64 core EPYC Rome （Zen2）Architecture Overview？

PeterScott · Nov 6, 2018

Atari2600 said:
That is not an explanation of the mechanics of why the latency will be worse beyond a high level assumption that going through an IO Controller will be markedly worse.

I have pointed out (with measured numbers) that your high level assumption does not hold up.

No you just countered with your own assumptions.

Bottom line.
A: Integrated memory Controller.
B: Off chip Memory controller (AKA Northrbridge) with cache to compensate.

You think B is Faster, I think A is faster. I am not going to waste my time arguing about it. But really I don't think everyone would have moved to IMC if it was slower.

As for why AMD won't design a desktop die, simples, cost. Any marginal (and they are very marginal) gains AMD would make in cutting DDR latency by a few percent for Ryzen7 would be lost in the mask cost and in requiring dedicated wafers for desktop rather than flexibility in wafer starts.

A redesign for Ryzen7 also means a redesign for Ryzen3. Which means 3 masks, not 1. Keeping the same 8 core unit allows the same 7nm mask to be reused and the I/O Controller switched out.

The market does not revolve around desktop, regardless of how much some folks on here get tunnel vision and think it does.

AMD is not that cash strapped that they can't afford to build a desktop die. They are stealing significant desktop market share back from intel and hope to get more for this new generation.

We are talking about 1 die. Intel uses at least 4 dies on desktop (2 core, 4, core, 6 core, and now 8 core). Resurgent AMD can't even afford one?

AMD could also just do an 8 core APU this generation to cover the market, so all the mainstream AM4 desktop/laptop parts could cover the market with selective component disabling on just one die.

Lets stick a pin in this one and see who's correct later. I think chiplets for TR/Epyc and monolithic for Mainstream (AM4). Time will tell who got that right.

Glo. · Nov 6, 2018

itsmydamnation said:
see what i want is 4x128 load and 2x128 store a cycle
what i think it will be is 2x256 and 1x256 store a cycle

What Ian wrote in the live steam could be interpreted both ways (to me anyway).
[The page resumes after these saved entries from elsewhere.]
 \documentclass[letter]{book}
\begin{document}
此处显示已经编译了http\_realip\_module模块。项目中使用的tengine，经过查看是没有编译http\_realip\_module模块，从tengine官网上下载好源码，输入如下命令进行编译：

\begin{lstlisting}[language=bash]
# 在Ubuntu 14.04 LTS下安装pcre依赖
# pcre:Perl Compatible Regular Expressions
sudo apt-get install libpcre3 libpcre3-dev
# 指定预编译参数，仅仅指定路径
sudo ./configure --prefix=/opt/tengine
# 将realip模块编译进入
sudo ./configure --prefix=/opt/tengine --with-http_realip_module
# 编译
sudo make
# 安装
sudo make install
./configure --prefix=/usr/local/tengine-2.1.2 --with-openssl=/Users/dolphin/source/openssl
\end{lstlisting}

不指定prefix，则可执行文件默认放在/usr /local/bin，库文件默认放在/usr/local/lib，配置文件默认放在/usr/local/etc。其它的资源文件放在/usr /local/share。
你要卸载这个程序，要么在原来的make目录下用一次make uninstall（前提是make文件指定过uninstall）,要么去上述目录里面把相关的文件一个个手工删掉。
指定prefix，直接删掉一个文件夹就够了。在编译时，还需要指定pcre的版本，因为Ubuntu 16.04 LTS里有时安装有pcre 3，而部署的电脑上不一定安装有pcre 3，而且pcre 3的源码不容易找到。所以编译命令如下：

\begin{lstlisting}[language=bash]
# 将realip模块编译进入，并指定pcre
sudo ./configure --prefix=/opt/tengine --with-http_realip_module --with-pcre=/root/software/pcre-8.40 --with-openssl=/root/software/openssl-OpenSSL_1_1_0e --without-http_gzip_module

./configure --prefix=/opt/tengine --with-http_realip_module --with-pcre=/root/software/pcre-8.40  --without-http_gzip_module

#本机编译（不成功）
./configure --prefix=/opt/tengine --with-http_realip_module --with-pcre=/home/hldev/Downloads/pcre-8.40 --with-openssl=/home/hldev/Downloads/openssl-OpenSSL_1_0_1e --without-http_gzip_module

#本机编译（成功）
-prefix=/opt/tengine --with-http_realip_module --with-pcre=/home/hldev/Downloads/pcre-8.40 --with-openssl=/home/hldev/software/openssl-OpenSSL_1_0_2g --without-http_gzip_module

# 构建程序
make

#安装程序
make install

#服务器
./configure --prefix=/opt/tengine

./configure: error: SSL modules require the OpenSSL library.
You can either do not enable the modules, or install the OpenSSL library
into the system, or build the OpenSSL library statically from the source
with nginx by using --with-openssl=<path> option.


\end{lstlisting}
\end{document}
Are you sure it is not 4x256 Bit load, and 2x256 Bit store?

Tuna-Fish · Nov 6, 2018

Glo. said:
Are you sure it is not 4x256 Bit load, and 2x256 Bit store?
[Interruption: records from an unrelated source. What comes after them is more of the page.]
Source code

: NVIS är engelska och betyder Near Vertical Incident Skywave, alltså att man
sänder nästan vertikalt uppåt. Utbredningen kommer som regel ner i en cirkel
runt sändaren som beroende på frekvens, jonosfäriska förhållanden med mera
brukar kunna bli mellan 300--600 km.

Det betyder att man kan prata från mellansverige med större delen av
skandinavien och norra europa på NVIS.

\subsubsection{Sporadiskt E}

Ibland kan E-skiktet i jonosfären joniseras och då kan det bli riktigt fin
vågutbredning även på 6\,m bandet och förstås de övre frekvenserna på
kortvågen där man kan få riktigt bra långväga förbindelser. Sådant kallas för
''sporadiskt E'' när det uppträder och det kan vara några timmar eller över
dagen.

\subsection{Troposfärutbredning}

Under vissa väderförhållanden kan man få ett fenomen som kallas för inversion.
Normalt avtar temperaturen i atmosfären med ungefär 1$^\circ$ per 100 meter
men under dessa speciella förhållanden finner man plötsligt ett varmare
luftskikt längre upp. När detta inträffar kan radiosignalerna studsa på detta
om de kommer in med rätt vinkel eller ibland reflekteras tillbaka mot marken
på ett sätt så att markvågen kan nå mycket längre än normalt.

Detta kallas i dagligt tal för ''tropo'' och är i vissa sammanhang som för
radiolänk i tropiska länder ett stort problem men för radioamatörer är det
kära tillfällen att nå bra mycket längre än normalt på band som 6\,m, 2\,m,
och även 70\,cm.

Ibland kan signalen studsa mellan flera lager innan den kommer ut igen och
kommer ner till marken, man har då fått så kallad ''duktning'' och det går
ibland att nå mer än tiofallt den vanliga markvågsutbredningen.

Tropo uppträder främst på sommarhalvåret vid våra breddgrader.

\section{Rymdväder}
That would be 4x bandwidth, and they only marketed 2x.

In any case, there is little chance of more than 1x store. For the simple reason that the x86 memory model would make all the load units much more expensive if there were more than one store unit. (Every load unit must compare every load address with every in-flight store address at every store unit to maintain memory consistency.)

Atari2600 · Nov 6, 2018

PeterScott said:
No you just countered with your own assumptions.

I assume very little:

https://images.anandtech.com/doci/12625/AMD Ryzen Cache Clocks_575px.png

The latency numbers are there for you to see. DRAM latency time is an order of magnitude higher than L3. Therefore anything you do in terms of routing memory requests/returns that will operate in the same timeframe as the cache communications will do little material harm to DRAM access times.

PeterScott said:
You think B is Faster, I think A is faster. I am not going to waste my time arguing about it. But really I don't think everyone would have moved to IMC if it was slower.
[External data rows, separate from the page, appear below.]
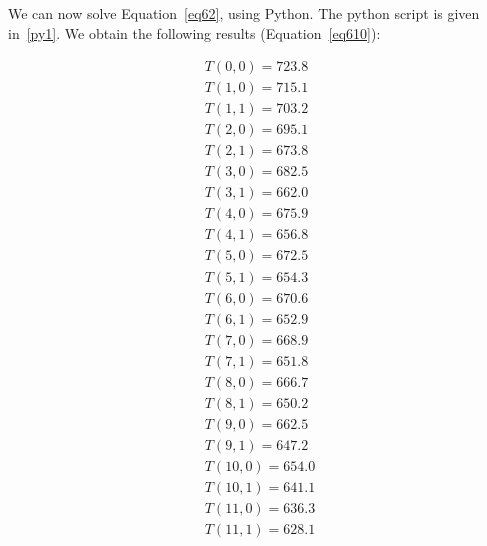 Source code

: \normalsize


We can now solve Equation~\ref{eq62}, using Python. The python script is given in~\ref{py1}. We obtain the following results (Equation~\ref{eq610}):

\begin{equation}\label{eq610}
\begin{aligned}
T(0,0) = 723.8 \\
T(1,0) = 715.1 \\
T(1,1) = 703.2 \\
T(2,0) = 695.1 \\
T(2,1) = 673.8 \\
T(3,0) = 682.5 \\
T(3,1) = 662.0 \\
T(4,0) = 675.9 \\
T(4,1) = 656.8 \\
T(5,0) = 672.5 \\
T(5,1) = 654.3 \\
T(6,0) = 670.6 \\
T(6,1) = 652.9 \\
T(7,0) = 668.9 \\
T(7,1) = 651.8 \\
T(8,0) = 666.7 \\
T(8,1) = 650.2 \\
T(9,0) = 662.5 \\
T(9,1) = 647.2 \\
T(10,0) = 654.0 \\
T(10,1) = 641.1 \\
T(11,0) = 636.3 \\
T(11,1) = 628.1
\end{aligned}
\end{equation}


\newpage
Everyone moved to IMC when the alternative was going through the FSB!!

PeterScott said:
AMD is not that cash strapped that they can't afford to build a desktop die. They are stealing significant desktop market share back from intel and hope to get more for this new generation.

We are talking about 1 die.

We are talking about 2 dies, APU and mainstream desktop. Both on 7nm with expensive mask costs and with zero flexibility to move from what their original design is.

Or stick with 1 die, the 8C ccx. Then use different 12/14 nm IO designs to link them to other Chiplets/Nothing/GPU/Hybrid & the wider system.

-----------------------------------

Just thinking - is there much to stop AMD now releasing a 32 core APU for use in HPC? [if it would have any value is another matter given the 7nm Vega communicating over PCIe4 talked about at same event.]

Glo. · Nov 6, 2018

Rome: 8 Matisse Chiplets(7nm) + I/O Die(14 nm)
Matisse, desktop, AM4 platform: 1, or 2 Matisse Chiplets(7nm) + I/O die.
APUs: 1 Matisse Chiplet, I/O Die, Navi GPU Chiplet, HBM

Tell me this is not fu***** brilliant design?

inf64 · Nov 6, 2018

Glo. said:
Rome: 8 Matisse Chiplets(7nm) + I/O Die(14 nm)
Matisse, desktop, AM4 platform: 1, or 2 Matisse Chiplets(7nm) + I/O die.
APUs: 1 Matisse Chiplet, I/O Die, Navi GPU Chiplet, HBM

Tell me this is not fu***** brilliant design?

It's golden!

Gideon · Nov 6, 2018

Atari2600 said:
Or stick with 1 die, the 8C ccx. Then use different 12/14 nm IO designs to link them to other Chiplets/Nothing/GPU/Hybrid & the wider system.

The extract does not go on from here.